Monday, January 30, 2012

The Danger Of Too Many Principles

Principles are a critical element of art that are all too frequently abandoned in favor of "expression" in today's namby-pamby art world. Why such venom? Because by moving away from rigid principles, we fail to give students of art tools on which they can build a career.

Let's face it, the vast majority of artists will never make it big as artists. The best that they can hope for is to be an artistic craftsman of sorts. People need images, an artist manufacturers those images. It's not as romantic as dying from liver toxicity only to be hailed as a genius years later, but it pays the bills. And you don't die of liver toxicity.

But if you don't have some divine engine within you producing something that will be hailed as genius, how are you to produce something of worth? Principles, that's how. A framework, instructions, rules to make stuff by. Principles give you the ability to construct something as opposed to simply groping your way toward something that "looks good." With principles, we provide ourselves a framework on which we build.

That said, principles are guides, not shackles.

This is something that is repeated like a mantra by artists the world over before they ever understand why principles are so damned important. They say it because it is an easy dodge from doing the hard work of knowing what you want to say before you speak. But like so many cliches, when spoken by someone who truly understands what is being said, there is great wisdom in this.

As an artist, you need to have those principles before you can reject them. That's why the artists that were at the forefront of the modern and post-modern art movements were truly great artists, and why so many modern artists like Damien Hirst cannot hold a candle to them. I don't mean to specifically disparage Hirst, but I do see him as representative of a terrible disease that has suffused through the world of art: that art is an idea, not an actualization.

This is, of course, complete horse shit. If you cannot execute, you are not an artist. You cannot be a poet without knowing how to write. You cannot be a painter without knowing how to paint. And since art is an expression through a medium, you must understand the limitations of that medium.

The first artists to break free from rigid principles of execution were all classically trained. They knew their medium. Picasso was painting still-lifes long before he painted The Guitar Player. Monet knew how to paint realistically before he painted Sunrise.

There is a danger, though, of using those principles exclusively and not taking risks. not evolving. Once principles are crafted, they can always be updated. I want to be clear, though, in saying that an artistic life of reliance on principles is better than an artistic life of simply throwing things at a canvas. While relying on principles will rarely cause one to break new ground, success is all but guaranteed. The likelihood of any one artist being the "next big thing" is so fleetingly small that he or she may as well start playing the lottery as a a five-year plan.

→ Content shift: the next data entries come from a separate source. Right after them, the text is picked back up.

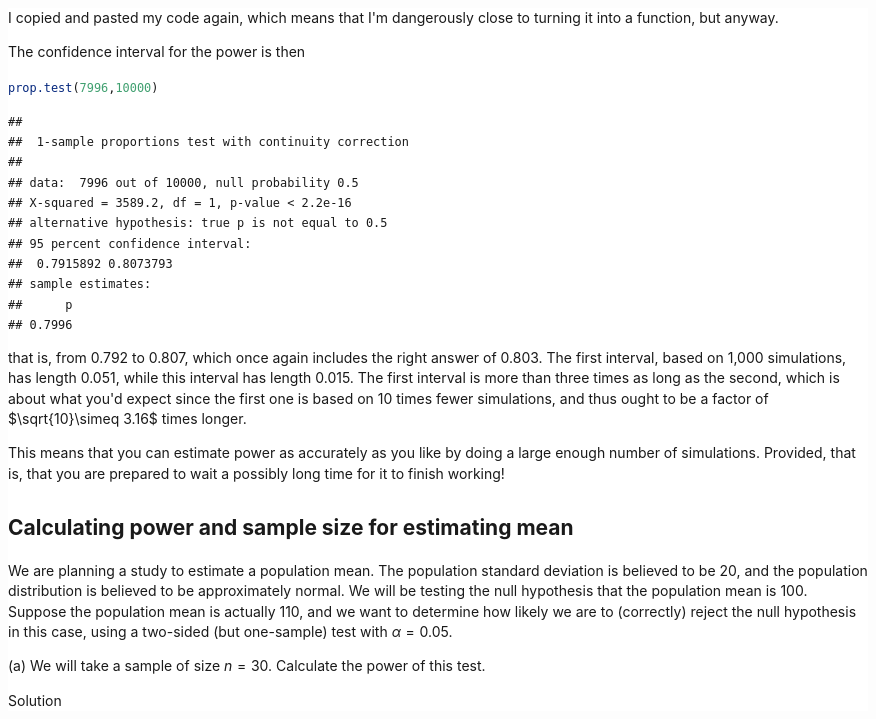 I copied and pasted my code again, which means that I'm dangerously
close to turning it into a function, but anyway.

The confidence interval for the power is then


```r
prop.test(7996,10000)
```

```
## 
## 	1-sample proportions test with continuity correction
## 
## data:  7996 out of 10000, null probability 0.5
## X-squared = 3589.2, df = 1, p-value < 2.2e-16
## alternative hypothesis: true p is not equal to 0.5
## 95 percent confidence interval:
##  0.7915892 0.8073793
## sample estimates:
##      p 
## 0.7996
```

that is, from 0.792 to 0.807, which once again includes the right
answer of 0.803. The first interval, based on 1,000 simulations, has
length 0.051, while this interval has length 0.015.  The first
interval is more than three times as long as the second, which is
about what you'd expect since the first one is based on 10 times fewer
simulations, and thus ought to be a factor of $\sqrt{10}\simeq 3.16$
times longer.

This means that you can estimate power as accurately as you like by
doing a large enough number of simulations. Provided, that is, that
you are prepared to wait a possibly long time for it to finish working!






##  Calculating power and sample size for estimating mean


 We are planning a study to estimate a population mean. The
population standard deviation is believed to be 20, and the population
distribution is believed to be approximately normal. We will be
testing the null hypothesis that the population mean is 100. Suppose
the population mean is actually 110, and we want to determine how
likely we are to (correctly) reject the null hypothesis in this case,
using a two-sided (but one-sample) test with $\alpha=0.05$.



(a) We will take a sample of size $n=30$. Calculate the power of
this test.


Solution

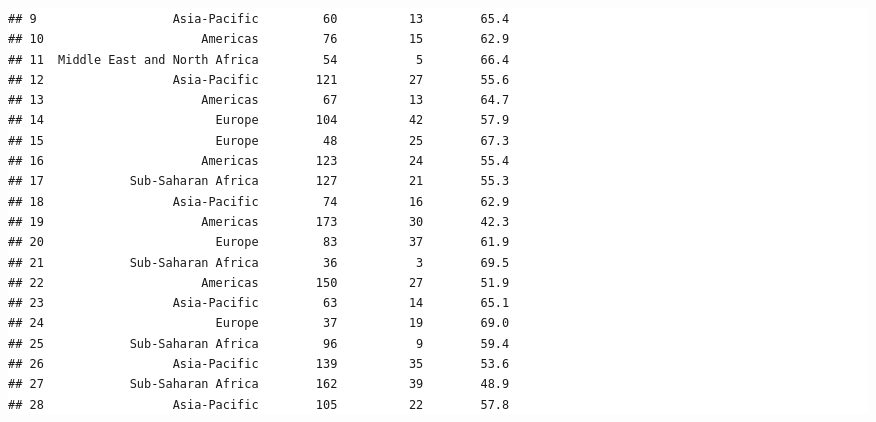     ## 9                   Asia-Pacific         60          13        65.4
    ## 10                      Americas         76          15        62.9
    ## 11  Middle East and North Africa         54           5        66.4
    ## 12                  Asia-Pacific        121          27        55.6
    ## 13                      Americas         67          13        64.7
    ## 14                        Europe        104          42        57.9
    ## 15                        Europe         48          25        67.3
    ## 16                      Americas        123          24        55.4
    ## 17            Sub-Saharan Africa        127          21        55.3
    ## 18                  Asia-Pacific         74          16        62.9
    ## 19                      Americas        173          30        42.3
    ## 20                        Europe         83          37        61.9
    ## 21            Sub-Saharan Africa         36           3        69.5
    ## 22                      Americas        150          27        51.9
    ## 23                  Asia-Pacific         63          14        65.1
    ## 24                        Europe         37          19        69.0
    ## 25            Sub-Saharan Africa         96           9        59.4
    ## 26                  Asia-Pacific        139          35        53.6
    ## 27            Sub-Saharan Africa        162          39        48.9
    ## 28                  Asia-Pacific        105          22        57.8
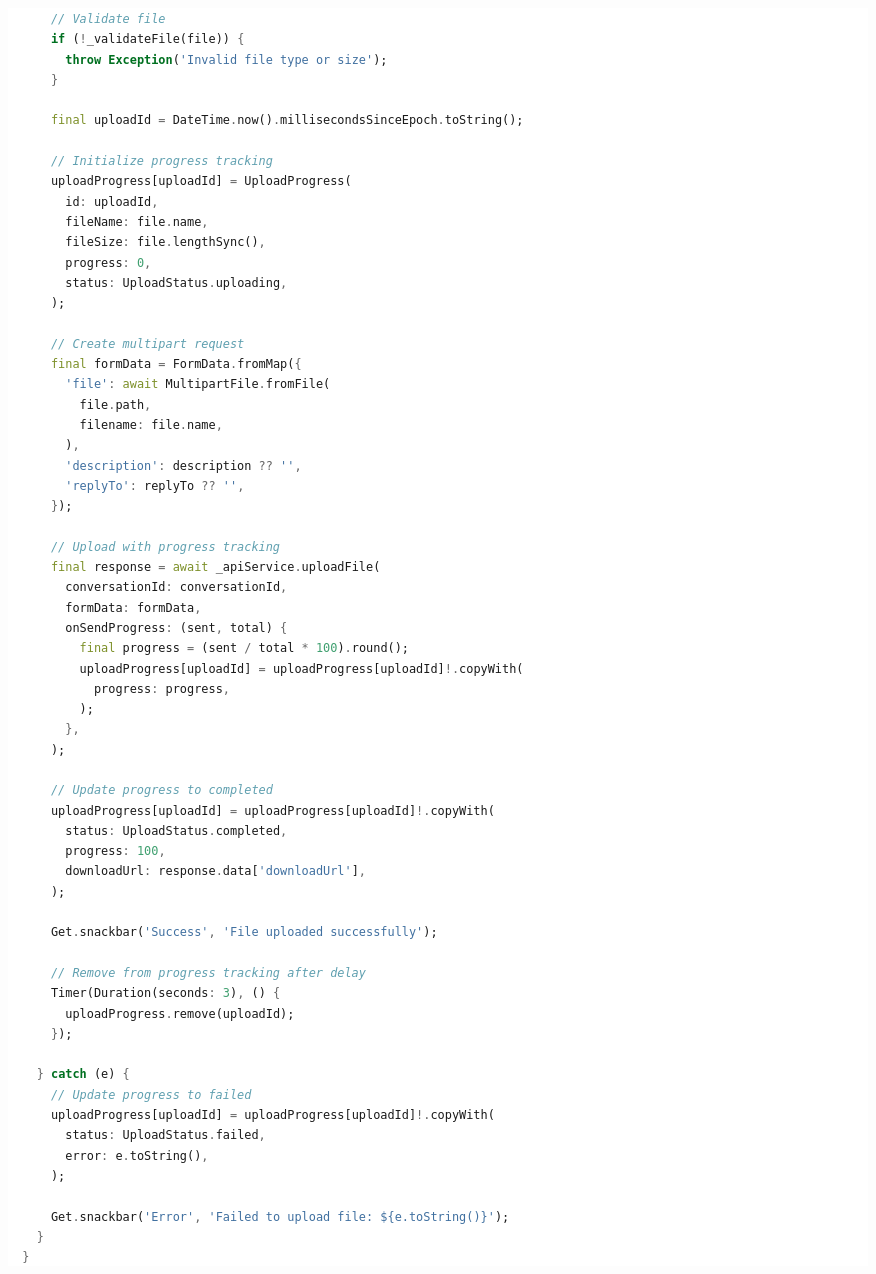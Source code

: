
 ```dart
      // Validate file
      if (!_validateFile(file)) {
        throw Exception('Invalid file type or size');
      }
      
      final uploadId = DateTime.now().millisecondsSinceEpoch.toString();
      
      // Initialize progress tracking
      uploadProgress[uploadId] = UploadProgress(
        id: uploadId,
        fileName: file.name,
        fileSize: file.lengthSync(),
        progress: 0,
        status: UploadStatus.uploading,
      );
      
      // Create multipart request
      final formData = FormData.fromMap({
        'file': await MultipartFile.fromFile(
          file.path,
          filename: file.name,
        ),
        'description': description ?? '',
        'replyTo': replyTo ?? '',
      });
      
      // Upload with progress tracking
      final response = await _apiService.uploadFile(
        conversationId: conversationId,
        formData: formData,
        onSendProgress: (sent, total) {
          final progress = (sent / total * 100).round();
          uploadProgress[uploadId] = uploadProgress[uploadId]!.copyWith(
            progress: progress,
          );
        },
      );
      
      // Update progress to completed
      uploadProgress[uploadId] = uploadProgress[uploadId]!.copyWith(
        status: UploadStatus.completed,
        progress: 100,
        downloadUrl: response.data['downloadUrl'],
      );
      
      Get.snackbar('Success', 'File uploaded successfully');
      
      // Remove from progress tracking after delay
      Timer(Duration(seconds: 3), () {
        uploadProgress.remove(uploadId);
      });
      
    } catch (e) {
      // Update progress to failed
      uploadProgress[uploadId] = uploadProgress[uploadId]!.copyWith(
        status: UploadStatus.failed,
        error: e.toString(),
      );
      
      Get.snackbar('Error', 'Failed to upload file: ${e.toString()}');
    }
  }

```
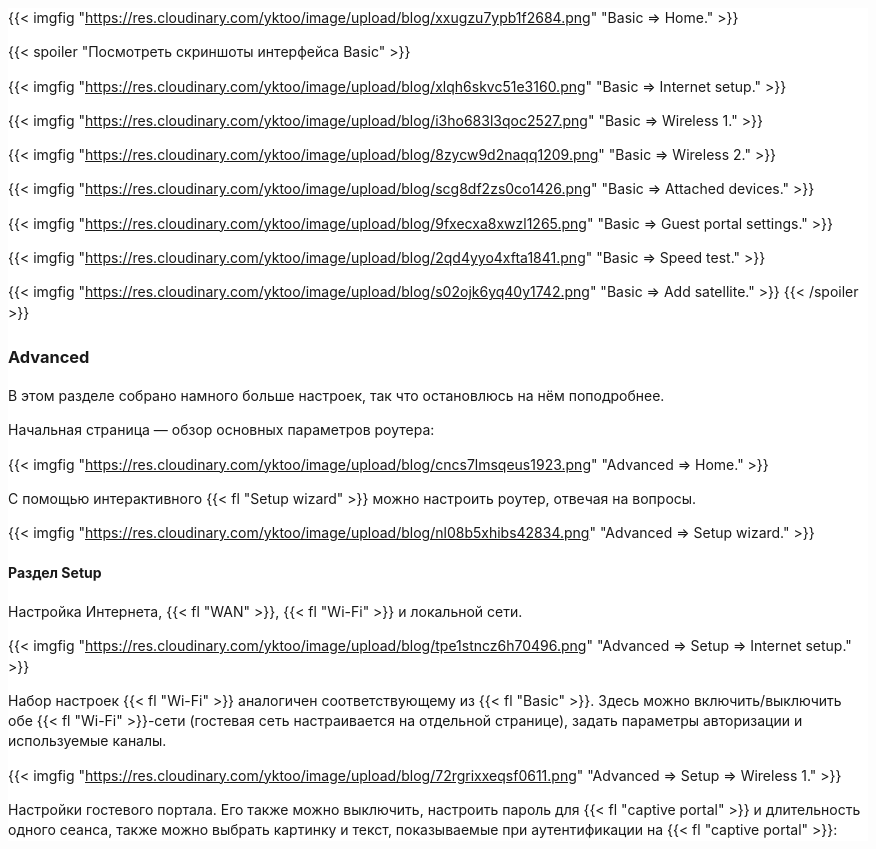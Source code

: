 {{< imgfig "https://res.cloudinary.com/yktoo/image/upload/blog/xxugzu7ypb1f2684.png" "Basic ⇒ Home." >}}

{{< spoiler "Посмотреть скриншоты интерфейса Basic" >}}

{{< imgfig "https://res.cloudinary.com/yktoo/image/upload/blog/xlqh6skvc51e3160.png" "Basic ⇒ Internet setup." >}}

{{< imgfig "https://res.cloudinary.com/yktoo/image/upload/blog/i3ho683l3qoc2527.png" "Basic ⇒ Wireless 1." >}}

{{< imgfig "https://res.cloudinary.com/yktoo/image/upload/blog/8zycw9d2naqq1209.png" "Basic ⇒ Wireless 2." >}}

{{< imgfig "https://res.cloudinary.com/yktoo/image/upload/blog/scg8df2zs0co1426.png" "Basic ⇒ Attached devices." >}}

{{< imgfig "https://res.cloudinary.com/yktoo/image/upload/blog/9fxecxa8xwzl1265.png" "Basic ⇒ Guest portal settings." >}}

{{< imgfig "https://res.cloudinary.com/yktoo/image/upload/blog/2qd4yyo4xfta1841.png" "Basic ⇒ Speed test." >}}

{{< imgfig "https://res.cloudinary.com/yktoo/image/upload/blog/s02ojk6yq40y1742.png" "Basic ⇒ Add satellite." >}}
{{< /spoiler >}}

### Advanced

В этом разделе собрано намного больше настроек, так что остановлюсь на нём поподробнее.

Начальная страница ­— обзор основных параметров роутера:

{{< imgfig "https://res.cloudinary.com/yktoo/image/upload/blog/cncs7lmsqeus1923.png" "Advanced ⇒ Home." >}}

С помощью интерактивного {{< fl "Setup wizard" >}} можно настроить роутер, отвечая на вопросы.

{{< imgfig "https://res.cloudinary.com/yktoo/image/upload/blog/nl08b5xhibs42834.png" "Advanced ⇒ Setup wizard." >}}

#### Раздел Setup

Настройка Интернета, {{< fl "WAN" >}}, {{< fl "Wi-Fi" >}} и локальной сети.

{{< imgfig "https://res.cloudinary.com/yktoo/image/upload/blog/tpe1stncz6h70496.png" "Advanced ⇒ Setup ⇒ Internet setup." >}}

Набор настроек {{< fl "Wi-Fi" >}} аналогичен соответствующему из {{< fl "Basic" >}}. Здесь можно включить/выключить обе {{< fl "Wi-Fi" >}}-сети (гостевая сеть настраивается на отдельной странице), задать параметры авторизации и используемые каналы.

{{< imgfig "https://res.cloudinary.com/yktoo/image/upload/blog/72rgrixxeqsf0611.png" "Advanced ⇒ Setup ⇒ Wireless 1." >}}

Настройки гостевого портала. Его также можно выключить, настроить пароль для {{< fl "captive portal" >}} и длительность одного сеанса, также можно выбрать картинку и текст, показываемые при аутентификации на {{< fl "captive portal" >}}:
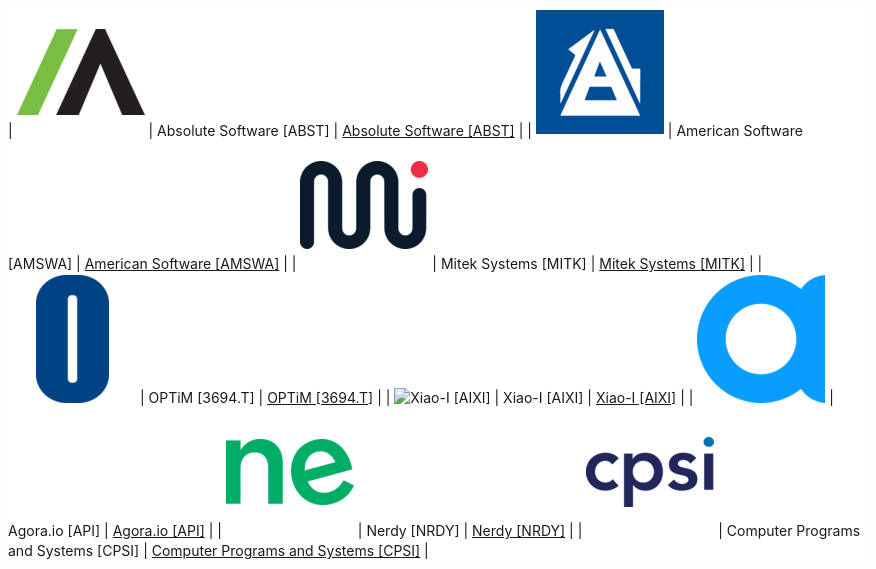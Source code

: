 | ![Absolute Software [ABST]](/img/128/ABST-491a981c.png) | Absolute Software [ABST] | [Absolute Software [ABST]](../../page/absolute-software/logo/ ) |
| ![American Software [AMSWA]](/img/128/AMSWA-05c18bd3.png) | American Software [AMSWA] | [American Software [AMSWA]](../../page/american-software/logo/ ) |
| ![Mitek Systems [MITK]](/img/128/MITK-68a9c6d2.png) | Mitek Systems [MITK] | [Mitek Systems [MITK]](../../page/mitek-systems/logo/ ) |
| ![OPTiM [3694.T]](/img/128/3694.T-93cbc2e7.png) | OPTiM [3694.T] | [OPTiM [3694.T]](../../page/optim/logo/ ) |
| ![Xiao-I [AIXI]](/img/128/AIXI-35d03a61.png) | Xiao-I [AIXI] | [Xiao-I [AIXI]](../../page/xiao-i/logo/ ) |
| ![Agora.io [API]](/img/128/API-a1ab5ca8.png) | Agora.io [API] | [Agora.io [API]](../../page/agora-io/logo/ ) |
| ![Nerdy [NRDY]](/img/128/NRDY-85366d7d.png) | Nerdy [NRDY] | [Nerdy [NRDY]](../../page/nerdy/logo/ ) |
| ![Computer Programs and Systems [CPSI]](/img/128/CPSI-5c5375bd.png) | Computer Programs and Systems [CPSI] | [Computer Programs and Systems [CPSI]](../../page/computer-programs-and-systems/logo/ ) |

Art must say something. It is its nature as art. Without a statement, it is nothing more than an image, sound, or pile of material. Art is a language in that the artist is attempting to encode data in some form that is decodable. It drives me up a wall every time I hear an artist say that they have left something "up to interpretation." That means that it's not art. You aren't saying anything. You are using a dodge that you have learned in art school.

So even if what you are saying is simple, it's better that people know that. Once you understand the principles, once you are producing things that people want, bend the rules. Break the rules. Go wild. You will always have that grasp on what you want to say while finding new and exciting ways to say it. Art can be wild and exciting, but to be great, you have to be boring, first.

Sunday, January 15, 2012

C-Squared Brand Design

This is a brand design that I did for my employer at the time, C Squared Development, a technology and software development company. None of the designs were implemented. This is actually a good example of rule #1 of a designer for hire: never fall in love with your designs.

The final decision is always made by the client, and sometimes their tastes are completely different from your own. Always be ready to ditch your designs and move on, and always have other design concepts ready to go.That said, you should never leave a project unhappy with your concept.

All projects need to start somewhere. Sketch, sketch, and then sketch some more. The more ideas, the better.

I ran with the two concepts that appealed to me. The first looks like gears or a driving belt, indicating the engine of design, development, and maintenance. The second has a web of lines indicating a network and energy.

I usually come up with shape first, then determine color, but sometimes the color scheme happens first.
This logo presentation had two types: stark, austere, and professional; and colorful, modern, and playful.
Both designs work well with all restrictions.

Alternate color backgrounds show how well the logos pop.
The business card represents the ideas behind the brand. Austere and professional, here.
While this card is bright, in-your-face, and energetic.
The envelopes are a further extension of the concept.

After the first two designs were abortive, I created a third concept which didn't make it past the initial design phase. When you force yourself to not fall in love with a particular design, you discover how easy it is to make more designs that you like. Remember, the idea is not important. You are not being paid for the idea. You are being paid for the implementation of the idea. Ideas are a dime a dozen, because everyone is an "idea person."

Bold blocks represent the three-block "C" in shades of red with the "2" nested with four blocks of gold.
This is a similar concept but is more aesthetically rigid. Here, the "C" is the same, but it is framed in gold with a single red square representing the exponent.